What legal issues should you be aware of?
There are a number of legal issues that also need to be considered:
• Risk – the allocation of risk under a modular construction project will be significantly different to a traditional project, for the main reason that the building is manufactured off site and the main contractor (if not itself the modular supplier) will have little or no control over the manufacture. Main contractors may not be prepared to accept full contractual responsibility for this reason.
• Advance payment – modular suppliers usually want to be paid up front, that is, before delivery to site (or title passes). Education institutions, on the other hand, will want to avoid a significant payment unless they have security, either because it is agreed that title passes on payment or with the benefit of an advance payment bond.

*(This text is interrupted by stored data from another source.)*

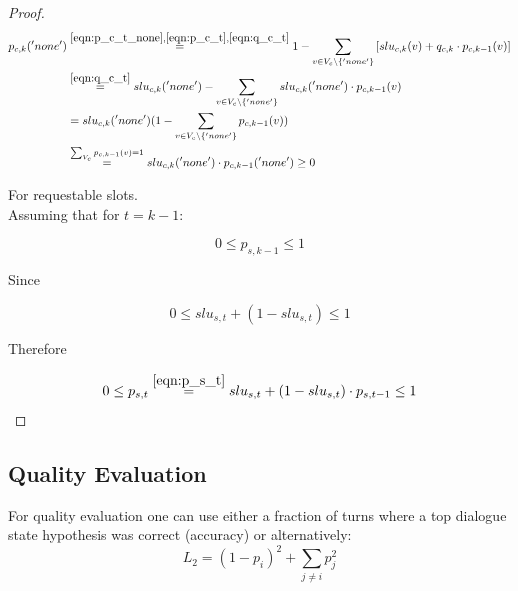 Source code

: \documentclass[12pt,titlepage,a4paper]{article}
\begin{document}
\begin{proof}
    \begin{equation}
        \begin{aligned}
            p_{c,k}('none') 
            &\overset{
                \mathrm{\ref{eqn:p_c_t_none}},
                \mathrm{\ref{eqn:p_c_t}}, 
                \mathrm{\ref{eqn:q_c_t}}
                }{=} 1 - \sum_{v \in V_{c} \backslash \{'none'\}} \left[ slu_{c,k}(v) + q_{c,k} \cdot p_{c,k-1}(v) \right] \\ 
            &\overset{
                \mathrm{\ref{eqn:q_c_t}}
                }{=} slu_{c,k}('none') - \sum_{v \in V_{c} \backslash \{'none'\}} slu_{c,k}('none') \cdot p_{c,k-1}(v) \\ 
            &= slu_{c,k}('none')(1 - \sum_{v \in V_{c} \backslash \{'none'\}}p_{c, k-1}(v)) 
            \\
            &\overset{\sum_{V_c}p_{c, k-1}(v) = 1}{=} slu_{c,k}('none') \cdot p_{c, k-1}('none') \geq 0
        \end{aligned}
    \end{equation}

    For requestable slots. \\
    
    Assuming that for $t = k-1$:

    \begin{equation}
        0 \leq p_{s,k-1} \leq 1
    \end{equation}
    
    \noindent Since
    
    \begin{equation}
        0 \leq slu_{s,t} + (1 - slu_{s,t}) \leq 1
    \end{equation}

    \noindent Therefore

    \begin{equation}
        0 \leq p_{s,t} \overset{\ref{eqn:p_s_t}}{=} slu_{s,t} + (1 - slu_{s,t}) \cdot p_{s,t-1} \leq 1
    \end{equation}
\end{proof}

\subsection{Quality Evaluation}
For quality evaluation one can use either a fraction of turns where a top dialogue state hypothesis was correct (accuracy) or alternatively:
\begin{equation}
    L_2 = (1-p_i)^2 + \sum_{j \neq i} p_j^2
    \label{l2}
\end{equation}
\end{document}
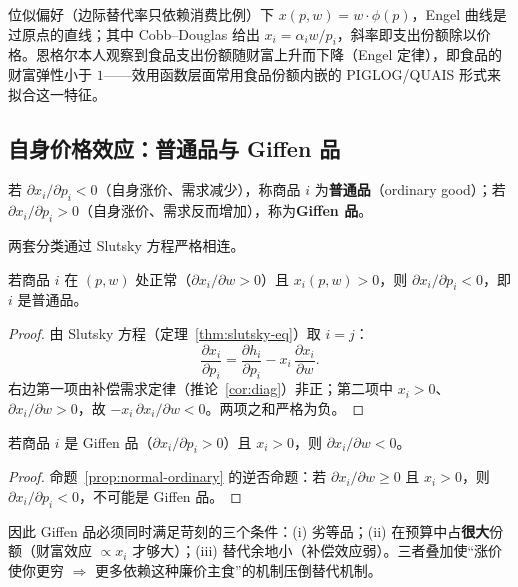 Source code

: \begin{remark}
位似偏好（边际替代率只依赖消费比例）下 $x(p,w)=w\cdot\phi(p)$，Engel 曲线是过原点的直线；其中 Cobb--Douglas 给出 $x_i=\alpha_i w/p_i$，斜率即支出份额除以价格。恩格尔本人观察到食品支出份额随财富上升而下降（Engel 定律），即食品的财富弹性小于 $1$——效用函数层面常用食品份额内嵌的 PIGLOG/QUAIS 形式来拟合这一特征。
\end{remark}

\subsection{自身价格效应：普通品与 Giffen 品}

\begin{definition}
若 $\partial x_i/\partial p_i<0$（自身涨价、需求减少），称商品 $i$ 为\textbf{普通品}（ordinary good）；若 $\partial x_i/\partial p_i>0$（自身涨价、需求反而增加），称为\textbf{Giffen 品}。
\end{definition}

两套分类通过 Slutsky 方程严格相连。

\begin{proposition}[正常品必为普通品]\label{prop:normal-ordinary}
若商品 $i$ 在 $(p,w)$ 处正常（$\partial x_i/\partial w>0$）且 $x_i(p,w)>0$，则 $\partial x_i/\partial p_i<0$，即 $i$ 是普通品。
\end{proposition}
\begin{proof}
由 Slutsky 方程（定理~\ref{thm:slutsky-eq}）取 $i=j$：
\[
 \frac{\partial x_i}{\partial p_i}
 =\frac{\partial h_i}{\partial p_i}-x_i\,\frac{\partial x_i}{\partial w}.
\]
右边第一项由补偿需求定律（推论~\ref{cor:diag}）非正；第二项中 $x_i>0$、$\partial x_i/\partial w>0$，故 $-x_i\,\partial x_i/\partial w<0$。两项之和严格为负。
\end{proof}

\begin{corollary}
若商品 $i$ 是 Giffen 品（$\partial x_i/\partial p_i>0$）且 $x_i>0$，则 $\partial x_i/\partial w<0$。
\end{corollary}
\begin{proof}
命题~\ref{prop:normal-ordinary} 的逆否命题：若 $\partial x_i/\partial w\ge0$ 且 $x_i>0$，则 $\partial x_i/\partial p_i<0$，不可能是 Giffen 品。
\end{proof}

因此 Giffen 品必须同时满足苛刻的三个条件：(i) 劣等品；(ii) 在预算中占\textbf{很大}份额（财富效应 $\propto x_i$ 才够大）；(iii) 替代余地小（补偿效应弱）。三者叠加使“涨价使你更穷 $\Rightarrow$ 更多依赖这种廉价主食”的机制压倒替代机制。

• Form of contract – the standard forms of construction contract are unlikely to be appropriate for modular construction without amendment. As the property is manufactured offsite, the manufacturer will require payments in advance of the manufacture and not towards the end when the manufacture is nearing completion. In turn, there are associated risks with adopting such an approach, such as insolvency on the part of the main contractor (or manufacturer of the modular building if different).
• Dispute resolution – An assessment will need to be made as to whether the Housing Grants, Construction and Regeneration Act 1996 (the Construction Act) applies to a modular construction project. The reality is that if a main contractor is engaged, there will be aspects of the works that are both within and outside the ambit of the Construction Act, meaning that adjudication will be available for some but not all issues that may arise.
It is worth being aware of the fact that NEC (one of the main providers of standard forms of construction contract) has recently issued a practice note in respect of modular construction. The note explains how the issues of title and payment can be addressed as between the employer and the contractor in the main contract.
There is no doubt that the popularity of modular construction is on the rise, and there are clear advantages to the education sector of using modular construction moving forward. Many education institutions do not currently have enough teaching space or student accommodation to facilitate the number of students that they would like. Using modular construction may well allow them to accelerate growth plans, by having the required space to offer more courses and accommodation.
The key to successful use of offsite modular construction is identifying and implementing the right procurement and contract strategy. It is important that legal issues are recognised upfront and resolved sensibly; including agreeing the forms of security to be provided plus the amendments needed to any standard form contracts so as to protect the education institution’s position as far as practicable.